◆ THE PROBLEM ◆
Every record needs to come back as written, except for the pictures.

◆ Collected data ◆
============

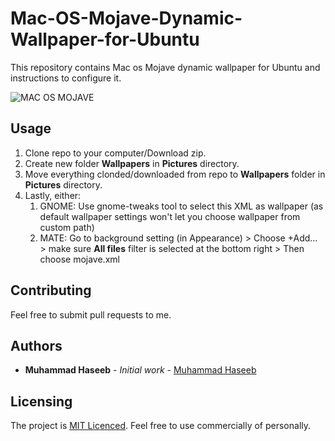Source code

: # Mac-OS-Mojave-Dynamic-Wallpaper-for-Ubuntu
This repository contains Mac os Mojave dynamic wallpaper for Ubuntu and instructions to configure it.

![MAC OS MOJAVE](https://github.com/iam-mhaseeb/Mac-OS-Mojave-Dynamic-Wallpaper-for-Ubuntu/blob/master/showcase.gif)

## Usage
1. Clone repo to your computer/Download zip.
2. Create new folder <b>Wallpapers</b> in <b>Pictures</b> directory.
3. Move everything clonded/downloaded from repo to <b>Wallpapers</b> folder in <b>Pictures</b> directory.
4. Lastly, either: 
    1. GNOME: Use gnome-tweaks tool to select this XML as wallpaper (as default wallpaper settings won't let you choose wallpaper from custom path)
    2. MATE: Go to background setting (in Appearance) > Choose +Add... > make sure **All files** filter is selected at the bottom right > Then choose mojave.xml



## Contributing

Feel free to submit pull requests to me.

## Authors

* **Muhammad Haseeb** - *Initial work* - [Muhammad Haseeb](https://github.com/iam-mhaseeb)

## Licensing
The project is [MIT Licenced](LICENSE). Feel free to use commercially of personally.
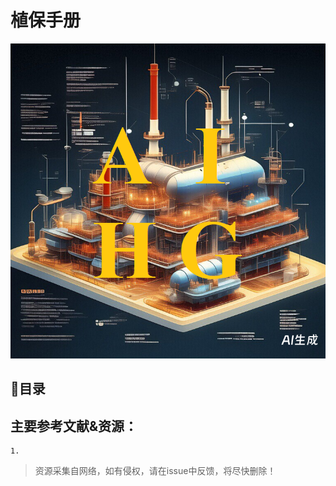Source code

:# 植保手册

![](pic/aihg-chemtour-cover.png)




## 🧭目录








## **主要参考文献&资源**：

    1.  



>资源采集自网络，如有侵权，请在issue中反馈，将尽快删除！

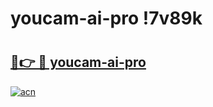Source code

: # youcam-ai-pro !7v89k

# <h2><a href="https://0xonlu.esa.edu.pl?title=youcam-ai-pro&ref=7v89k">🔗👉 🔴 youcam-ai-pro</a></h2>

[![acn](https://github.com/user-attachments/assets/0f9c940e-d8b0-45ae-aac7-cd30a18b3e1c)](https://0xonlu.esa.edu.pl?title=youcam-ai-pro&ref=7v89k)

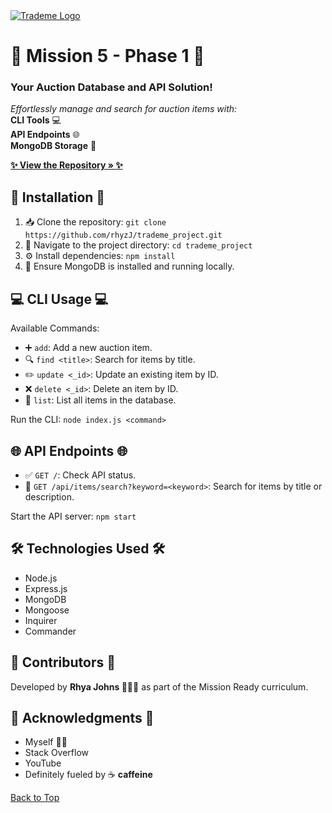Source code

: 
  <div>
    <a href="https://github.com/rhyzJ/missionFive-phase1">
      <img src="https://avatars.githubusercontent.com/u/2127698?s=200&v=4" alt="Trademe Logo" />
    </a>
    <h1>🌸 Mission 5 - Phase 1 🌸</h1>
    <h3>Your Auction Database and API Solution!</h3>
    <p>
      <em>Effortlessly manage and search for auction items with:</em><br />
      <strong>CLI Tools</strong> 💻 <br />
      <strong>API Endpoints</strong> 🌐 <br />
      <strong>MongoDB Storage</strong> 📂
    </p>
    <p>
      <a href="https://github.com/rhyzJ/missionFive-phase1"><strong>✨ View the Repository » ✨</strong></a>
    </p>
  </div>

  <section class="pink-box">
    <h2>🔧 Installation 🔧</h2>
    <ol>
      <li>📥 Clone the repository:
        <code>git clone https://github.com/rhyzJ/trademe_project.git</code>
      </li>
      <li>📂 Navigate to the project directory:
        <code>cd trademe_project</code>
      </li>
      <li>⚙️ Install dependencies:
        <code>npm install</code>
      </li>
      <li>🚀 Ensure MongoDB is installed and running locally.</li>
    </ol>
  </section>

  <section>
    <h2>💻 CLI Usage 💻</h2>
    <p>Available Commands:</p>
    <ul>
      <li>➕ <code>add</code>: Add a new auction item.</li>
      <li>🔍 <code>find &lt;title&gt;</code>: Search for items by title.</li>
      <li>✏️ <code>update &lt;_id&gt;</code>: Update an existing item by ID.</li>
      <li>❌ <code>delete &lt;_id&gt;</code>: Delete an item by ID.</li>
      <li>📜 <code>list</code>: List all items in the database.</li>
    </ul>
    <p>Run the CLI: <code>node index.js &lt;command&gt;</code></p>
  </section>

  <section>
    <h2>🌐 API Endpoints 🌐</h2>
    <ul>
      <li>✅ <code>GET /</code>: Check API status.</li>
      <li>🔎 <code>GET /api/items/search?keyword=&lt;keyword&gt;</code>: Search for items by title or description.</li>
    </ul>
    <p>Start the API server: <code>npm start</code></p>
  </section>

  <section>
    <h2>🛠 Technologies Used 🛠</h2>
    <ul>
      <li>Node.js</li>
      <li>Express.js</li>
      <li>MongoDB</li>
      <li>Mongoose</li>
      <li>Inquirer</li>
      <li>Commander</li>
    </ul>
  </section>

  <section class="pink-box">
    <h2>🤝 Contributors 🤝</h2>
    <p>Developed by <strong>Rhya Johns 👩🏼‍💻</strong> as part of the Mission Ready curriculum.</p>
  </section>

  <section class="pink-box">
    <h2>🌸 Acknowledgments 🌸</h2>
    <ul>
      <li>Myself 🙋‍♀️</li>
      <li>Stack Overflow</li>
      <li>YouTube</li>
      <li>Definitely fueled by ☕ <strong>caffeine</strong></li>
    </ul>
  </section>

  <footer class="center pink-box">
    <p><a href="#top">Back to Top</a></p>
  </footer>
</body>
</html>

============

◆ COMPLETED EXERCISE ◆
Source code

: # Mac-OS-Mojave-Dynamic-Wallpaper-for-Ubuntu
This repository contains Mac os Mojave dynamic wallpaper for Ubuntu and instructions to configure it.

![MAC OS MOJAVE](https://github.com/iam-mhaseeb/Mac-OS-Mojave-Dynamic-Wallpaper-for-Ubuntu/blob/master/showcase.gif)

## Usage
1. Clone repo to your computer/Download zip.
2. Create new folder <b>Wallpapers</b> in <b>Pictures</b> directory.
3. Move everything clonded/downloaded from repo to <b>Wallpapers</b> folder in <b>Pictures</b> directory.
4. Lastly, either: 
    1. GNOME: Use gnome-tweaks tool to select this XML as wallpaper (as default wallpaper settings won't let you choose wallpaper from custom path)
    2. MATE: Go to background setting (in Appearance) > Choose +Add... > make sure **All files** filter is selected at the bottom right > Then choose mojave.xml



## Contributing

Feel free to submit pull requests to me.

## Authors

* **Muhammad Haseeb** - *Initial work* - [Muhammad Haseeb](https://github.com/iam-mhaseeb)

## Licensing
The project is [MIT Licenced](LICENSE). Feel free to use commercially of personally.
Source code

:# 植保手册

![](pic/aihg-chemtour-cover.png)




## 🧭目录








## **主要参考文献&资源**：

    1.  



>资源采集自网络，如有侵权，请在issue中反馈，将尽快删除！

Source code

: # youcam-ai-pro !7v89k

# <h2><a href="https://0xonlu.esa.edu.pl?title=youcam-ai-pro&ref=7v89k">🔗👉 🔴 youcam-ai-pro</a></h2>

[![acn](https://github.com/user-attachments/assets/0f9c940e-d8b0-45ae-aac7-cd30a18b3e1c)](https://0xonlu.esa.edu.pl?title=youcam-ai-pro&ref=7v89k)

Source code

: 
  <div>
    <a href="https://github.com/rhyzJ/missionFive-phase1">
      <img src="https://avatars.githubusercontent.com/u/2127698?s=200&v=4" alt="Trademe Logo" />
    </a>
    <h1>🌸 Mission 5 - Phase 1 🌸</h1>
    <h3>Your Auction Database and API Solution!</h3>
    <p>
      <em>Effortlessly manage and search for auction items with:</em><br />
      <strong>CLI Tools</strong> 💻 <br />
      <strong>API Endpoints</strong> 🌐 <br />
      <strong>MongoDB Storage</strong> 📂
    </p>
    <p>
      <a href="https://github.com/rhyzJ/missionFive-phase1"><strong>✨ View the Repository » ✨</strong></a>
    </p>
  </div>

  <section class="pink-box">
    <h2>🔧 Installation 🔧</h2>
    <ol>
      <li>📥 Clone the repository:
        <code>git clone https://github.com/rhyzJ/trademe_project.git</code>
      </li>
      <li>📂 Navigate to the project directory:
        <code>cd trademe_project</code>
      </li>
      <li>⚙️ Install dependencies:
        <code>npm install</code>
      </li>
      <li>🚀 Ensure MongoDB is installed and running locally.</li>
    </ol>
  </section>

  <section>
    <h2>💻 CLI Usage 💻</h2>
    <p>Available Commands:</p>
    <ul>
      <li>➕ <code>add</code>: Add a new auction item.</li>
      <li>🔍 <code>find &lt;title&gt;</code>: Search for items by title.</li>
      <li>✏️ <code>update &lt;_id&gt;</code>: Update an existing item by ID.</li>
      <li>❌ <code>delete &lt;_id&gt;</code>: Delete an item by ID.</li>
      <li>📜 <code>list</code>: List all items in the database.</li>
    </ul>
    <p>Run the CLI: <code>node index.js &lt;command&gt;</code></p>
  </section>

  <section>
    <h2>🌐 API Endpoints 🌐</h2>
    <ul>
      <li>✅ <code>GET /</code>: Check API status.</li>
      <li>🔎 <code>GET /api/items/search?keyword=&lt;keyword&gt;</code>: Search for items by title or description.</li>
    </ul>
    <p>Start the API server: <code>npm start</code></p>
  </section>

  <section>
    <h2>🛠 Technologies Used 🛠</h2>
    <ul>
      <li>Node.js</li>
      <li>Express.js</li>
      <li>MongoDB</li>
      <li>Mongoose</li>
      <li>Inquirer</li>
      <li>Commander</li>
    </ul>
  </section>

  <section class="pink-box">
    <h2>🤝 Contributors 🤝</h2>
    <p>Developed by <strong>Rhya Johns 👩🏼‍💻</strong> as part of the Mission Ready curriculum.</p>
  </section>

  <section class="pink-box">
    <h2>🌸 Acknowledgments 🌸</h2>
    <ul>
      <li>Myself 🙋‍♀️</li>
      <li>Stack Overflow</li>
      <li>YouTube</li>
      <li>Definitely fueled by ☕ <strong>caffeine</strong></li>
    </ul>
  </section>

  <footer class="center pink-box">
    <p><a href="#top">Back to Top</a></p>
  </footer>
</body>
</html>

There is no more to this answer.